1966 IMO Problems/Problem 4

Revision as of 17:06, 27 September 2010 by Levans (talk | contribs)

Solution

Assume that $\frac{1}{\sin{2x}}+\frac{1}{\sin{4x}}+\dots+\frac{1}{\sin{2^{n}x}}=\cot{x}-\cot{2^{n}x}$ is true, then we use $n=1$ and get $\cot x - \cot 2x = \frac {1}{\sin 2x}$.

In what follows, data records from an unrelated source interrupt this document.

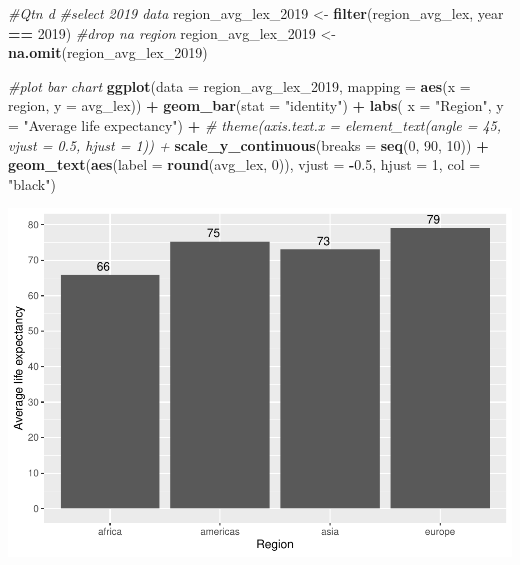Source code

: \documentclass[
]{article}
\newenvironment{Shaded}{\begin{snugshade}}{\end{snugshade}}
\newcommand{\AttributeTok}[1]{\textcolor[rgb]{0.13,0.29,0.53}{#1}}
\newcommand{\CommentTok}[1]{\textcolor[rgb]{0.56,0.35,0.01}{\textit{#1}}}
\newcommand{\DecValTok}[1]{\textcolor[rgb]{0.00,0.00,0.81}{#1}}
\newcommand{\FloatTok}[1]{\textcolor[rgb]{0.00,0.00,0.81}{#1}}
\newcommand{\FunctionTok}[1]{\textcolor[rgb]{0.13,0.29,0.53}{\textbf{#1}}}
\newcommand{\NormalTok}[1]{#1}
\newcommand{\OtherTok}[1]{\textcolor[rgb]{0.56,0.35,0.01}{#1}}
\newcommand{\SpecialCharTok}[1]{\textcolor[rgb]{0.81,0.36,0.00}{\textbf{#1}}}
\newcommand{\StringTok}[1]{\textcolor[rgb]{0.31,0.60,0.02}{#1}}
\begin{document}
\begin{Shaded}
\begin{Highlighting}[]
\CommentTok{\#Qtn d}
\CommentTok{\#select 2019 data}
\NormalTok{region\_avg\_lex\_2019 }\OtherTok{\textless{}{-}} \FunctionTok{filter}\NormalTok{(region\_avg\_lex, year }\SpecialCharTok{==} \DecValTok{2019}\NormalTok{)}
\CommentTok{\#drop na region}
\NormalTok{region\_avg\_lex\_2019 }\OtherTok{\textless{}{-}} \FunctionTok{na.omit}\NormalTok{(region\_avg\_lex\_2019)}

\CommentTok{\#plot bar chart}
\FunctionTok{ggplot}\NormalTok{(}\AttributeTok{data =}\NormalTok{ region\_avg\_lex\_2019, }\AttributeTok{mapping =} \FunctionTok{aes}\NormalTok{(}\AttributeTok{x =}\NormalTok{ region, }\AttributeTok{y =}\NormalTok{ avg\_lex)) }\SpecialCharTok{+}
  \FunctionTok{geom\_bar}\NormalTok{(}\AttributeTok{stat =} \StringTok{"identity"}\NormalTok{) }\SpecialCharTok{+}
  \FunctionTok{labs}\NormalTok{(}
       \AttributeTok{x =} \StringTok{"Region"}\NormalTok{,}
       \AttributeTok{y =} \StringTok{"Average life expectancy"}\NormalTok{) }\SpecialCharTok{+}
  \CommentTok{\# theme(axis.text.x = element\_text(angle = 45, vjust = 0.5, hjust = 1)) +}
  \FunctionTok{scale\_y\_continuous}\NormalTok{(}\AttributeTok{breaks =} \FunctionTok{seq}\NormalTok{(}\DecValTok{0}\NormalTok{, }\DecValTok{90}\NormalTok{, }\DecValTok{10}\NormalTok{)) }\SpecialCharTok{+}
  \FunctionTok{geom\_text}\NormalTok{(}\FunctionTok{aes}\NormalTok{(}\AttributeTok{label =} \FunctionTok{round}\NormalTok{(avg\_lex, }\DecValTok{0}\NormalTok{)), }\AttributeTok{vjust =} \SpecialCharTok{{-}}\FloatTok{0.5}\NormalTok{, }\AttributeTok{hjust =} \DecValTok{1}\NormalTok{, }\AttributeTok{col =} \StringTok{"black"}\NormalTok{)}
\end{Highlighting}
\end{Shaded}

\includegraphics{MTSTIN007_SC_Assingment_2_files/figure-latex/unnamed-chunk-9-1.pdf}
\end{document}
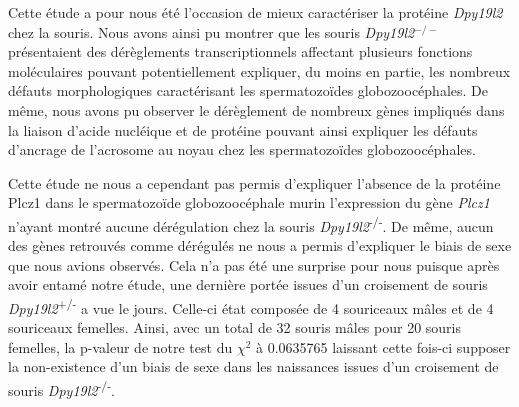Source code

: \documentclass[12pt,a4paper,twoside]{ugathesis}
\theoremstyle{definition}
\theoremstyle{definition}
\theoremstyle{definition}
\theoremstyle{remark}
\begin{document}
Cette étude a pour nous été l'occasion de mieux caractériser la protéine
\emph{Dpy19l2} chez la souris. Nous avons ainsi pu montrer que les
souris \emph{Dpy19l2}\(^{-/-}\) présentaient des dérèglements
transcriptionnels affectant plusieurs fonctions moléculaires pouvant
potentiellement expliquer, du moins en partie, les nombreux défauts
morphologiques caractérisant les spermatozoïdes globozoocéphales. De
même, nous avons pu observer le dérèglement de nombreux gènes impliqués
dans la liaison d'acide nucléique et de protéine pouvant ainsi expliquer
les défauts d'ancrage de l'acrosome au noyau chez les spermatozoïdes
globozoocéphales.

Cette étude ne nous a cependant pas permis d'expliquer l'absence de la
protéine Plcz1 dans le spermatozoïde globozoocéphale murin l'expression
du gène \emph{Plcz1} n'ayant montré aucune dérégulation chez la souris
\emph{Dpy19l2}\textsuperscript{-/-}. De même, aucun des gènes retrouvés
comme dérégulés ne nous a permis d'expliquer le biais de sexe que nous
avions observés. Cela n'a pas été une surprise pour nous puisque après
avoir entamé notre étude, une dernière portée issues d'un croisement de
souris \emph{Dpy19l2}\textsuperscript{+/-} a vue le jours. Celle-ci état
composée de 4 souriceaux mâles et de 4 souriceaux femelles. Ainsi, avec
un total de 32 souris mâles pour 20 souris femelles, la p-valeur de
notre test du \(\chi^2\) à 0.0635765 laissant cette fois-ci supposer la
non-existence d'un biais de sexe dans les naissances issues d'un
croisement de souris \emph{Dpy19l2}\textsuperscript{-/-}.
\end{document}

First, we prove $\cot x - \cot 2x = \frac {1}{\sin 2x}$

LHS=$\frac{\cos x}{\sin x}-\frac{\cos 2x}{\sin 2x}$

$= \frac{2\cos^2 x}{2\cos x \sin x}-\frac{2\cos^2 x -1}{\sin 2x}$

$=\frac{2\cos^2 x}{\sin 2x}-\frac{2\cos^2 x -1}{\sin 2x}$

$=\frac {1}{\sin 2x}$

Using the above formula, we can rewrite the original series as

$\cot x - \cot 2x + \cot 2x - \cot 4x + \cot 4x \cdot \cdot \cdot + \cot 2^{n-1} x - \cot 2^n x$

Which gives us the desired answer of $\cot x - \cot 2^n x$